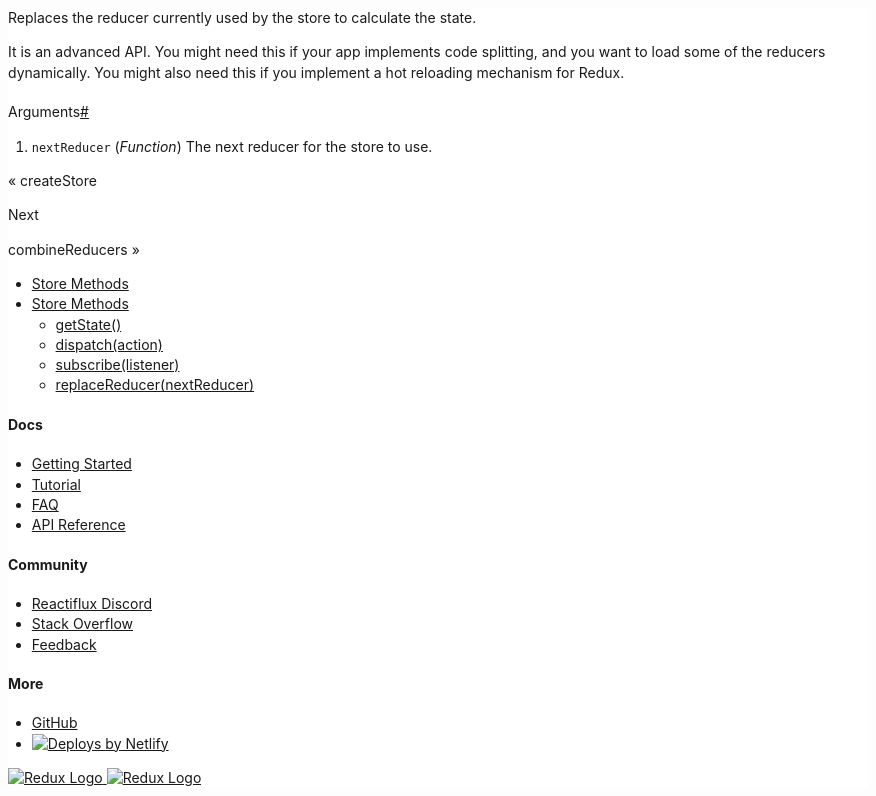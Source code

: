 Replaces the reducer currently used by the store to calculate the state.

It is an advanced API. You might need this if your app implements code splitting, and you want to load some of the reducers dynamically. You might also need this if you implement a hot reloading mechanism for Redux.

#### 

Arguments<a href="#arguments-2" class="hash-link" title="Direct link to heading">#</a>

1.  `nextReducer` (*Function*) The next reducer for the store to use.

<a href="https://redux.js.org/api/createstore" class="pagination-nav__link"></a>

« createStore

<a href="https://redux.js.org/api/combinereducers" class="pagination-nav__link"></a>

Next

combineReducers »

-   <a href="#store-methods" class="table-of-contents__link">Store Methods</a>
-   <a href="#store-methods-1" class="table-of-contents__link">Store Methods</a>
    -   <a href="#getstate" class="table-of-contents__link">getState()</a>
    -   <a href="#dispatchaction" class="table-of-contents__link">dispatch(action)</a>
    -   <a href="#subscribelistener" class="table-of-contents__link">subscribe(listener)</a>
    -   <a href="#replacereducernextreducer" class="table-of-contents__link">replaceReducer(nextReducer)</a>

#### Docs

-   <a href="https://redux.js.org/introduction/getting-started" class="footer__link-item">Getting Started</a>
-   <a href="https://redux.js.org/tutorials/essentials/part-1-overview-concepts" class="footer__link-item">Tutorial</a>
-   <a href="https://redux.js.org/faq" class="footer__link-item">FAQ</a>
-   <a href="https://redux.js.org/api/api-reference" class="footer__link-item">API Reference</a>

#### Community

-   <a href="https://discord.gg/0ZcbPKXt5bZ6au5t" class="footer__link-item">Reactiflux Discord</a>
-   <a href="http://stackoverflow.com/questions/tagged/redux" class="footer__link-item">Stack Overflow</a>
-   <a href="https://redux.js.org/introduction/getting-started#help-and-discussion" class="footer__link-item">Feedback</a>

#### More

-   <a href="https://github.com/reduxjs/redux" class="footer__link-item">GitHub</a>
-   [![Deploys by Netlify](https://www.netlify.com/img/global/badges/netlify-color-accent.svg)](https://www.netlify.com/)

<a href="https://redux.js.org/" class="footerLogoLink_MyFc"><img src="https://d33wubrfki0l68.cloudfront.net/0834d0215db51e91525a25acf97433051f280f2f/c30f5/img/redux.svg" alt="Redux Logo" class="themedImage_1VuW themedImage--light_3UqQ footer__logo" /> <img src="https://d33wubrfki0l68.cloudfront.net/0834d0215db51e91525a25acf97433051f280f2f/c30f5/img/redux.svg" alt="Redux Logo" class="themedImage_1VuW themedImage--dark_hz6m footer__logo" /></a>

· · · · · · ·

--- What the task requires ---
Pull every line containing the word "Methods" out of the listing.

--- Solution ---
-   <a href="#store-methods" class="table-of-contents__link">Store Methods</a>
-   <a href="#store-methods-1" class="table-of-contents__link">Store Methods</a>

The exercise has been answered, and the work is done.